Posts: 5
Threads: 1
Joined: Aug 2022
Aug-14-2022, 07:24 PM
(This post was last modified: Aug-14-2022, 07:24 PM by Gribouillis.)
Hi forum I'm new at coding, I have created a code that reads in a .docx file. In that code I have a function that executes a search, assigns it to a variable and appends it to a list that then sends it to an excel. My problem is that the function is being called the number of .docx in a folder but this function runs the same word.docx instead of executing once for each word file.
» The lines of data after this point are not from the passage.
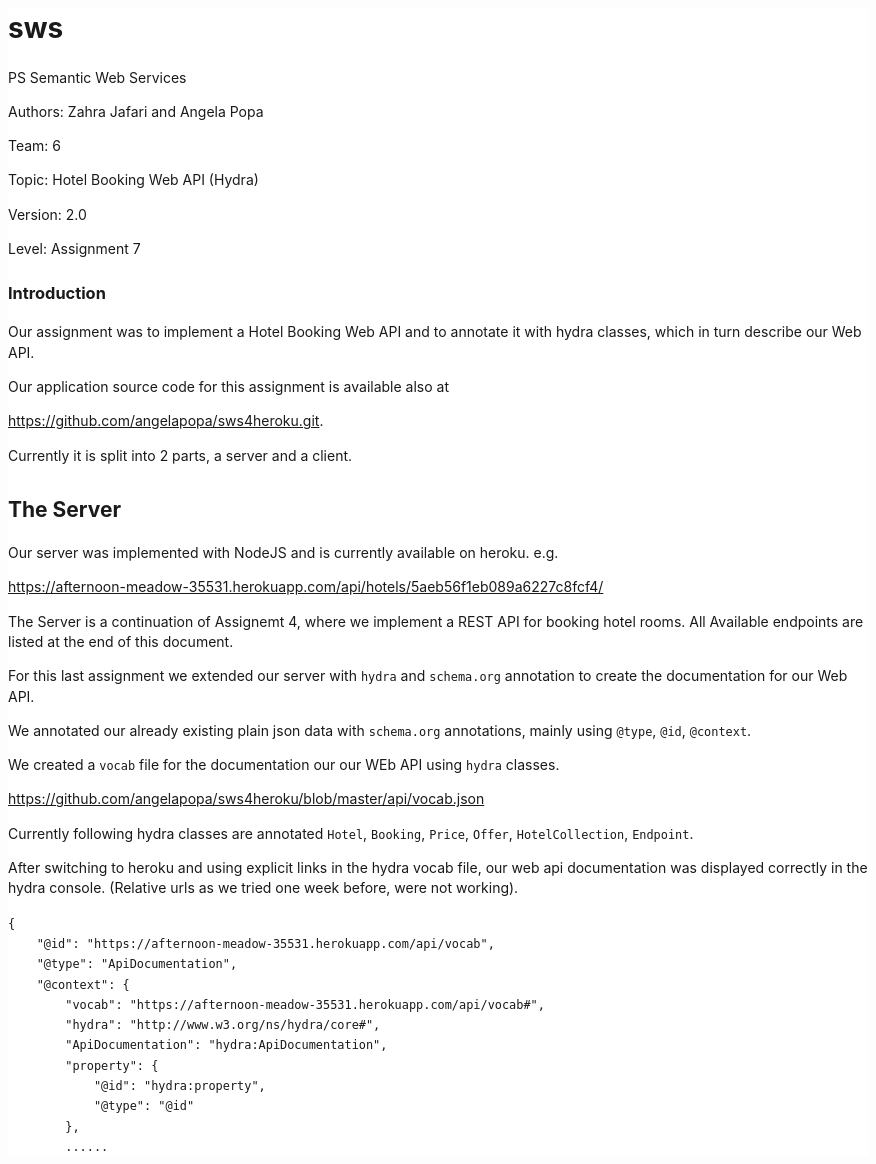# sws
PS Semantic Web Services

Authors: Zahra Jafari and Angela Popa

Team: 6

Topic: Hotel Booking Web API (Hydra)

Version: 2.0

Level: Assignment 7

### Introduction

Our assignment was to implement a Hotel Booking Web API
and to annotate it with hydra classes, which in turn describe our Web API.

Our application source code for this assignment is available also at

https://github.com/angelapopa/sws4heroku.git.

Currently it is split into 2 parts, a server and a client.

## The Server

Our server was implemented with NodeJS and is currently available on heroku.
e.g.

https://afternoon-meadow-35531.herokuapp.com/api/hotels/5aeb56f1eb089a6227c8fcf4/

The Server is a continuation of Assignemt 4, where we implement a REST API for booking hotel rooms. All Available endpoints are listed at the end of this document.

For this last assignment we extended our server with `hydra` and `schema.org` annotation to create the documentation for our Web API.

We annotated our already existing plain json data with `schema.org` annotations, mainly using `@type`, `@id`, `@context`.

We created a `vocab` file for the documentation our our WEb API using `hydra` classes.

https://github.com/angelapopa/sws4heroku/blob/master/api/vocab.json

Currently following hydra classes are annotated `Hotel`, `Booking`, `Price`, `Offer`, `HotelCollection`, `Endpoint`.

After switching to heroku and using explicit links in the hydra vocab file, our web api documentation was displayed correctly in the hydra console. (Relative urls as we tried one week before, were not working).

```
{
    "@id": "https://afternoon-meadow-35531.herokuapp.com/api/vocab",
    "@type": "ApiDocumentation",
    "@context": {
        "vocab": "https://afternoon-meadow-35531.herokuapp.com/api/vocab#",
        "hydra": "http://www.w3.org/ns/hydra/core#",
        "ApiDocumentation": "hydra:ApiDocumentation",
        "property": {
            "@id": "hydra:property",
            "@type": "@id"
        },
        ......
```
So my output is an excel with the same info twice (I have 2 word.docx files in the folder)
How do I fix this ? I have tried multiple codes without success. [attachment=1897][attachment=1897]
Attached Files
CAT.py (Size: 3.8 KB / Downloads: 236)
Posts: 6,779
Threads: 20
Joined: Feb 2020
Your problem is that first you do this:
for f in os.listdir(path):
if f.endswith('.docx'):
files.append(f)
for i in range(len(files)):
text = docx2txt.process(files[i])
text2 = text.replace(":", " ")
text3 = text2.replace(",", " ")
text4 = text3.replace("_", " ")
data = text4.split() Then later on you do this:
#Sends vet list to string
for j in data:
vet += j + ", " Was it your plan for vet to concatenate the results for all the files? That is not what happens. Your program only uses data from the last docx file. You should combine finding, processing and appending into one loop. Like this:
vet = ""
for f in os.listdir(path):
if f.endswith('.docx'):
text = docx2txt.process(f)
text = text.replace(":", " ")
text = text.replace(",", " ")
text = text.replace("_", " ")
data = text.split()
vet += ", ".join(data)
Posts: 5
Threads: 1
Joined: Aug 2022
Aug-14-2022, 11:32 PM
(This post was last modified: Aug-14-2022, 11:41 PM by Larz60+.)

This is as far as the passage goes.